2.5 out of 5 Stars
I am a Caretaker, and a good Caretaker puts her House first. Before king. Before Country. Before her life an her heart.
Review copy provided by the publisher through Edelweiss.
Seven years in exile after her father’s act of treason have left Violet Sterling bitter and longing to return to her ancestral home, Burleigh House. A sprawling grand country estate, Burleigh is no ordinary home – it is one of the remaining five Great Houses of England. Filled with magic and bound to the King, the Great Houses are responsible for the prosperity of their county. Vi’s father was Burleigh’s Caretaker, entrusted by the King with Burleigh’s key and tasked with mitigating the House’s magic. Vi loves Burleigh more than anything else, and Burleigh loves Vi. Seven years of separation, the toll from years without a Caretaker and a new danger from the Crown has threatened their bond. With time running out and the walls of Burleigh falling, Violet has to decide if she can put her House before her own life and heart – as a good Caretaker should – or if she can find her own way.
A Treason of Thorns is an incredibly written, really beautiful book but unfortunately it just wasn’t for me. I found I had this same issue with Weymouth’s other book, The Light Between Worlds, another great book I just couldn’t get in to. I think this is one of those It’s not you, it’s me situations you sometimes find with a book.
There is very little I love more than a good book about a haunted house, magic and difficult choices and A Treason of Thorns provides these in spades, though not exactly how you would expect. Burleigh is haunted, but not by ghosts. Magic is in play, but it is hardly good or helpful. Difficult choices abound, but decisions tend to play out not quite as you would expect.
Our heroine is Vi Sterling, the last in the great line of Sterling Caretakers. Vi is smart, strong and hopelessly devoted to her House. I feel like I could have enjoyed Vi’s character more if I weren’t so fatigued by her constant talk about how important the House is. Vi had some really fun scenes early on that pained her as quite wilful and sassy but much of this was lost as soon as her House came into the picture. Unhealthy relationships abound in YA but I can safely say that this is the first time I’ve read about a heroine in an unhealthily dependant relationship with a house. The uncomfortable relationships didn’t end there, but I found Vi’s devotion to Burleigh to be my least favourite part of the story. I think the worst part was that it was hardly challenged in story and as the reader, I felt we were expected to buy into Vi’s zealous behaviours no matter how nonsensical or damaging it became.
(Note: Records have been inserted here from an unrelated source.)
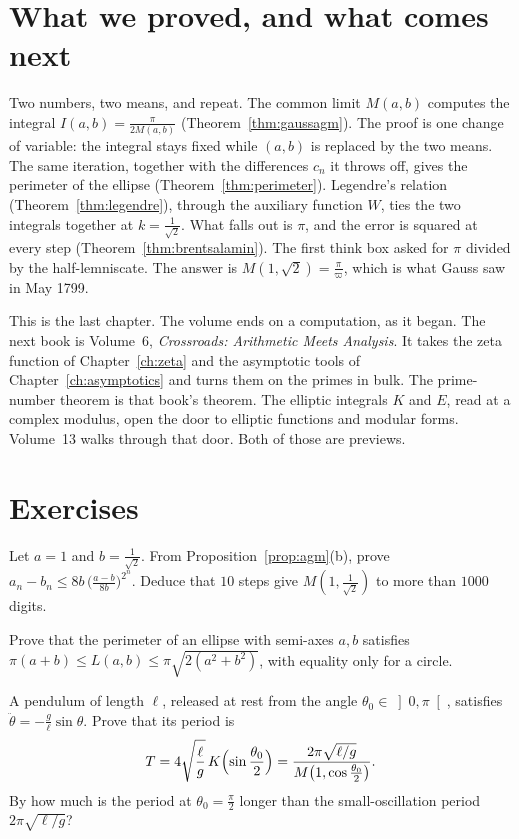\section{What we proved, and what comes next}

Two numbers, two means, and repeat. The common limit $M(a,b)$ computes the integral $I(a,b)=\frac\pi{2M(a,b)}$ (Theorem~\ref{thm:gaussagm}). The proof is one change of variable: the integral stays fixed while $(a,b)$ is replaced by the two means. The same iteration, together with the differences $c_n$ it throws off, gives the perimeter of the ellipse (Theorem~\ref{thm:perimeter}). Legendre's relation (Theorem~\ref{thm:legendre}), through the auxiliary function $W$, ties the two integrals together at $k=\frac1{\sqrt2}$. What falls out is $\pi$, and the error is squared at every step (Theorem~\ref{thm:brentsalamin}). The first think box asked for $\pi$ divided by the half-lemniscate. The answer is $M(1,\sqrt2)=\frac\pi\varpi$, which is what Gauss saw in May 1799.

This is the last chapter. The volume ends on a computation, as it began. The next book is Volume~6, \emph{Crossroads: Arithmetic Meets Analysis}. It takes the zeta function of Chapter~\ref{ch:zeta} and the asymptotic tools of Chapter~\ref{ch:asymptotics} and turns them on the primes in bulk. The prime-number theorem is that book's theorem. The elliptic integrals $K$ and $E$, read at a complex modulus, open the door to elliptic functions and modular forms. Volume~13 walks through that door. Both of those are previews.

\section{Exercises}

\begin{exercise}[$\star$]\label{ex:agmsteps}
Let $a=1$ and $b=\frac1{\sqrt2}$. From Proposition~\ref{prop:agm}(b), prove $a_n-b_n\le8b\,\bigl(\frac{a-b}{8b}\bigr)^{2^n}$. Deduce that $10$ steps give $M(1,\frac1{\sqrt2})$ to more than $1000$ digits.
\end{exercise}

\begin{exercise}[$\star$]\label{ex:eulerbounds}
Prove that the perimeter of an ellipse with semi-axes $a,b$ satisfies $\pi(a+b)\le L(a,b)\le\pi\sqrt{2(a^2+b^2)}$, with equality only for a circle.
\end{exercise}

\begin{exercise}[$\star\star$]\label{ex:pendulum}
A pendulum of length $\ell$, released at rest from the angle $\theta_0\in\left]0,\pi\right[$, satisfies $\ddot\theta=-\frac g\ell\sin\theta$. Prove that its period is
\[
T=4\sqrt{\frac\ell g}\,K\Bigl(\sin\frac{\theta_0}2\Bigr)=\frac{2\pi\sqrt{\ell/g}}{M\bigl(1,\cos\frac{\theta_0}2\bigr)}.
\]
By how much is the period at $\theta_0=\frac\pi2$ longer than the small-oscillation period $2\pi\sqrt{\ell/g}$?
\end{exercise}


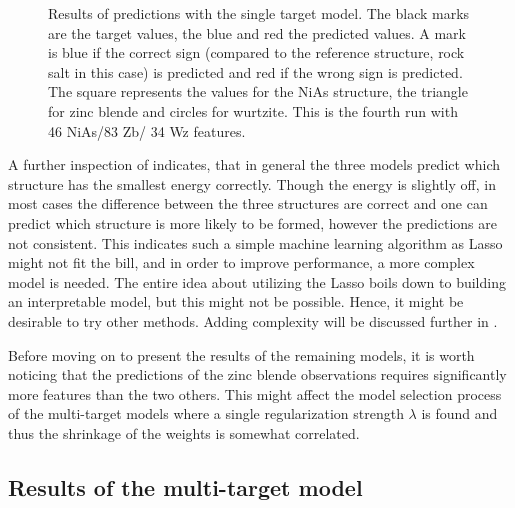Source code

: \begin{figure}[ht!]
    \caption[Prediction results of the 4th iteration using the single-target model]{Results of predictions with the single target model. The black marks are the target values, the blue and red the predicted values. A mark is blue if the correct sign (compared to the reference structure, rock salt in this case) is predicted and red if the wrong sign is predicted. The square represents the values for the NiAs structure, the triangle for zinc blende and circles for wurtzite. This is the fourth run with 46 NiAs/83 Zb/ 34 Wz features.}
    \label{fig:single_stor_fourth}
\end{figure}

A further inspection of  indicates, that in general the three models predict which structure has the smallest energy correctly. Though the energy is slightly off, in most cases the difference between the three structures are correct and one can predict which structure is more likely to be formed, however the predictions are not consistent. This indicates such a simple machine learning algorithm as Lasso might not fit the bill, and in order to improve performance, a more complex model is needed. The entire idea about utilizing the Lasso boils down to building an interpretable model, but this might not be possible. Hence, it might be desirable to try other methods. Adding complexity will be discussed further in .

Before moving on to present the results of the remaining models, it is worth noticing that the predictions of the zinc blende observations requires significantly more features than the two others. This might affect the model selection process of the multi-target models where a single regularization strength $\lambda$ is found and thus the shrinkage of the weights is somewhat correlated.


\subsection{Results of the multi-target model}\label{sec:multi_results}

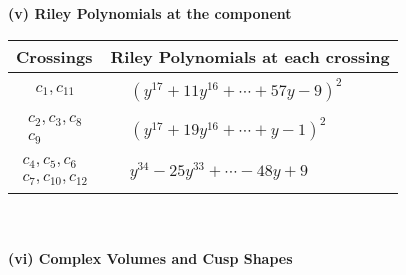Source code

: \documentclass[1p]{elsarticle_modified}
\theoremstyle{definition}
\begin{document}
\newpage\renewcommand{\arraystretch}{1}
\flushleft \textbf{(v) Riley Polynomials at the component}\newline \\
\begin{tabular}{m{50pt}|m{274pt}}
Crossings & \hspace{64pt}Riley Polynomials at each crossing \\
\hline $$\begin{aligned}c_{1},c_{11}\end{aligned}$$&$\begin{aligned}
&(y^{17}+11 y^{16}+\cdots+57 y-9)^{2}
\end{aligned}$\\
\hline $$\begin{aligned}c_{2},c_{3},c_{8}\\c_{9}\end{aligned}$$&$\begin{aligned}
&(y^{17}+19 y^{16}+\cdots+y-1)^{2}
\end{aligned}$\\
\hline $$\begin{aligned}c_{4},c_{5},c_{6}\\c_{7},c_{10},c_{12}\end{aligned}$$&$\begin{aligned}
&y^{34}-25 y^{33}+\cdots-48 y+9
\end{aligned}$\\
\hline
\end{tabular}\\~\\
\newpage\flushleft \textbf{(vi) Complex Volumes and Cusp Shapes}
\end{document}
At least that’s how I felt coming out of it.
By far my favourite character was Espy and I would loved to have seen more of her. She was a lot of fun to have around, and complimented Vi well. Where I felt Weymouth may have lacked in her main characters, she made up for in a host of interesting side characters. Though there was one character who felt like a caricature of a Bad Guy, most were thoughtfully crafted and brought some interesting perspective to the story. I particularly liked seeing the depictions of Judaism and Christianity in a fantasy world, something that I also liked seeing in Spinning Silver.
A Treason of Thorns was a beautifully and intricately crafted novel that just wouldn’t end. Where The Memory Thief felt like it was tripping over itself to finish its story, A Treason of Thorns felt like it was taking a winding path to an inevitable conclusion. This gave time to flesh out characters and motives but I felt the story suffered for it. I just felt like there were a lot of issues with pacing. Much of the story is told in flashbacks of the House’s memory, the concept of which was interesting but the execution was not. The story takes place over the course of a summer, yet the final 25% takes place over the course of a few days. Particularly frustrating for me was when the story could have been resolved almost immediately, only for the characters to put off any resolution favour of a dinner party. Decisions like this left me so frustrated. You could almost have tacked the final 25% at the 45% mark feel satisfied with the conclusion. Again, this is one of those personal preference things and there will be people out there who love this subtle and prolonged storytelling.
While not my cup of tea, A Treason of Thorns is an intriguing and unique take on the story of the haunted house. Much like Burleigh it’self, it is a grand and sprawling story heading towards an inevitable disaster that may just capture the love of a worthy reader. Alas, that was not me. What I liked about this book, I really liked but there wasn’t enough of it for me to love it as a whole. I would be interested in reading whatever Weymouth produces next, but A Treason of Thorns wasn’t for me.